In the middle of the living-room ceiling in Chy’s family apartment, where you might expect a giant light shade, is a mechanical solar system, with plants and rockets shooting off in a swirl.

Many of the apartments house families with kids.

Chy says he was looking to move to Harold’s Cross a few years back. But his son objected – he’s settled and happy.

“He didn’t want to, because he has friends here,” he says, waving towards his son, sat at a computer in the corner, chomping on a pot of Pringles.

Ending up homeless, possibly in hotels and living on fast food and takeaways, would aggravate the health problems Chy’s already struggling with, he says. “I’m controlling diabetes and heart issues through food and diet.”

Later, in their apartment, Morawski says they’ve everything set up in the neighbourhood: schools, creche, it’s walking distance for the babysitter who comes by a couple of days a week to cover when he and his wife are at work.

In another flat, Zanda Mugina’s two children are watching television, one sat legs tucked up at the end of the sofa, the other stretched out on a green and black rug on the floor.
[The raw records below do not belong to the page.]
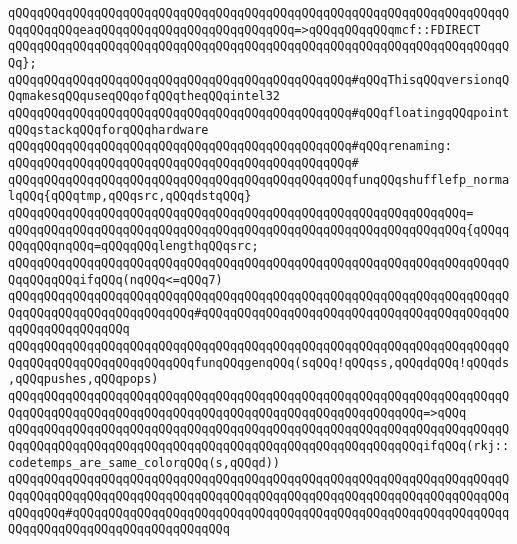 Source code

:\verb|qQQqqQQqqQQqqQQqqQQqqQQqqQQqqQQqqQQqqQQqqQQqqQQqqQQqqQQqqQQqqQQqqQQqqQQqqQQqqQQqeaqQQqqQQqqQQqqQQqqQQqqQQqqQQq=>qQQqqQQqqQQqmcf::FDIRECT|\newline
\verb|qQQqqQQqqQQqqQQqqQQqqQQqqQQqqQQqqQQqqQQqqQQqqQQqqQQqqQQqqQQqqQQqqQQqqQQq};|\newline
\newline
\verb|qQQqqQQqqQQqqQQqqQQqqQQqqQQqqQQqqQQqqQQqqQQqqQQq#qQQqThisqQQqversionqQQqmakesqQQquseqQQqofqQQqtheqQQqintel32|\newline
\verb|qQQqqQQqqQQqqQQqqQQqqQQqqQQqqQQqqQQqqQQqqQQqqQQq#qQQqfloatingqQQqpointqQQqstackqQQqforqQQqhardware|\newline
\verb|qQQqqQQqqQQqqQQqqQQqqQQqqQQqqQQqqQQqqQQqqQQqqQQq#qQQqrenaming:|\newline
\verb|qQQqqQQqqQQqqQQqqQQqqQQqqQQqqQQqqQQqqQQqqQQqqQQq#|\newline
\verb|qQQqqQQqqQQqqQQqqQQqqQQqqQQqqQQqqQQqqQQqqQQqqQQqfunqQQqshufflefp_normalqQQq{qQQqtmp,qQQqsrc,qQQqdstqQQq}|\newline
\verb|qQQqqQQqqQQqqQQqqQQqqQQqqQQqqQQqqQQqqQQqqQQqqQQqqQQqqQQqqQQqqQQq=|\newline
\verb|qQQqqQQqqQQqqQQqqQQqqQQqqQQqqQQqqQQqqQQqqQQqqQQqqQQqqQQqqQQqqQQq{qQQqqQQqqQQqnqQQq=qQQqqQQqlengthqQQqsrc;|\newline
\newline
\verb|qQQqqQQqqQQqqQQqqQQqqQQqqQQqqQQqqQQqqQQqqQQqqQQqqQQqqQQqqQQqqQQqqQQqqQQqqQQqqQQqifqQQq(nqQQq<=qQQq7)|\newline
\verb|qQQqqQQqqQQqqQQqqQQqqQQqqQQqqQQqqQQqqQQqqQQqqQQqqQQqqQQqqQQqqQQqqQQqqQQqqQQqqQQqqQQqqQQqqQQqqQQq#qQQqqQQqqQQqqQQqqQQqqQQqqQQqqQQqqQQqqQQqqQQqqQQqqQQqqQQqqQQq|\newline
\verb|qQQqqQQqqQQqqQQqqQQqqQQqqQQqqQQqqQQqqQQqqQQqqQQqqQQqqQQqqQQqqQQqqQQqqQQqqQQqqQQqqQQqqQQqqQQqqQQqfunqQQqgenqQQq(sqQQq!qQQqss,qQQqdqQQq!qQQqds,qQQqpushes,qQQqpops)|\newline
\verb|qQQqqQQqqQQqqQQqqQQqqQQqqQQqqQQqqQQqqQQqqQQqqQQqqQQqqQQqqQQqqQQqqQQqqQQqqQQqqQQqqQQqqQQqqQQqqQQqqQQqqQQqqQQqqQQqqQQqqQQqqQQqqQQq=>qQQq|\newline
\verb|qQQqqQQqqQQqqQQqqQQqqQQqqQQqqQQqqQQqqQQqqQQqqQQqqQQqqQQqqQQqqQQqqQQqqQQqqQQqqQQqqQQqqQQqqQQqqQQqqQQqqQQqqQQqqQQqqQQqqQQqqQQqqQQqifqQQq(rkj::codetemps_are_same_colorqQQq(s,qQQqd))|\newline
\verb|qQQqqQQqqQQqqQQqqQQqqQQqqQQqqQQqqQQqqQQqqQQqqQQqqQQqqQQqqQQqqQQqqQQqqQQqqQQqqQQqqQQqqQQqqQQqqQQqqQQqqQQqqQQqqQQqqQQqqQQqqQQqqQQqqQQqqQQqqQQqqQQqqQQq#qQQqqQQqqQQqqQQqqQQqqQQqqQQqqQQqqQQqqQQqqQQqqQQqqQQqqQQqqQQqqQQqqQQqqQQqqQQqqQQqqQQqqQQqqQQq|\newline
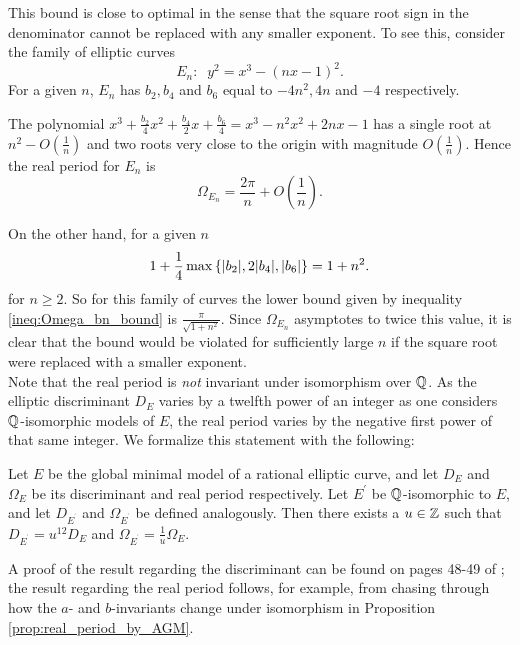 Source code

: \documentclass[10pt]{article}
\newcommand{\pr}{^{\prime}}
\begin{document}
This bound is close to optimal in the sense that the square root sign in the denominator cannot be replaced with any smaller exponent. To see this, consider the family of elliptic curves
\begin{equation}
E_n: \;\; y^2 = x^3 - (nx-1)^2.
\end{equation}
For a given $n$, $E_n$ has $b_2,b_4$ and $b_6$ equal to $-4n^2,4n$ and $-4$ respectively.

The polynomial $x^3 + \frac{b_2}{4} x^2 + \frac{b_4}{2} x + \frac{b_6}{4} = x^3 -n^2 x^2 + 2n x - 1$ has a single root at $n^2 - O(\frac{1}{n})$ and two roots very close to the origin with magnitude $O(\frac{1}{n})$. Hence the real period for $E_n$ is
\begin{equation}
\Omega_{E_n} = \frac{2\pi}{n} + O\left(\frac{1}{n}\right).
\end{equation}

On the other hand, for a given $n$
\begin{equation}
1+\frac{1}{4}\max\left\{|b_2|,2|b_4|,|b_6|\right\} = 1+n^2.
\end{equation}
for $n\ge 2$. So for this family of curves the lower bound given by inequality \ref{ineq:Omega_bn_bound} is $\frac{\pi}{\sqrt{1+n^2}}$. Since $\Omega_{E_n}$ asymptotes to twice this value, it is clear that the bound would be violated for sufficiently large $n$ if the square root were replaced with a smaller exponent. \\

Note that the real period is {\it not} invariant under isomorphism over $\mathbb{Q}$. As the elliptic discriminant $D_E$ varies by a twelfth power of an integer as one considers $\mathbb{Q}$-isomorphic models of $E$, the real period varies by the negative first power of that same integer. We formalize this statement with the following:
\begin{lemma}
Let $E$ be the global minimal model of a rational elliptic curve, and let $D_E$ and $\Omega_E$ be its discriminant and real period respectively. Let $E\pr$ be $\mathbb{Q}$-isomorphic to $E$, and let $D_{E^{\pr}}$ and $\Omega_{E^{\pr}}$ be defined analogously. Then there exists a $u \in \mathbb{Z}$ such that $D_{E^{\pr}}=u^{12} D_E$ and $\Omega_{E^{\pr}}=\frac{1}{u}\Omega_E$.
\end{lemma}
A proof of the result regarding the discriminant can be found on pages 48-49 of \cite{Sil-1985}; the result regarding the real period follows, for example, from chasing through how the $a$- and $b$-invariants change under isomorphism in Proposition \ref{prop:real_period_by_AGM}. \\
\end{document}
If one of her kids is sick, but there are others in the building who can drop the other child at school, says Mugina, who’s lived in the block for four years, and pays €1,300 a month in rent right now.

She’s a short walk to work over the road, or the kids’ school in Blackpitts. “I love it here. I would do anything to not move out,” she says.

Mugina said she’d be willing to have a neighbour move in with them, so the landlord could rotate people around the complex, if there’s work that needs to be done. “It’s of course hard to live with somebody, but I can handle it,” she says.

It’s not that she hasn’t looked for another place. She’s in the process of moving onto Housing Assistance Payment (HAP), she says, but homes within the rent limits set by the scheme are snapped up fast.

“It’s very hard to find,” she says. “I sent 100 emails, I got 2 replies.”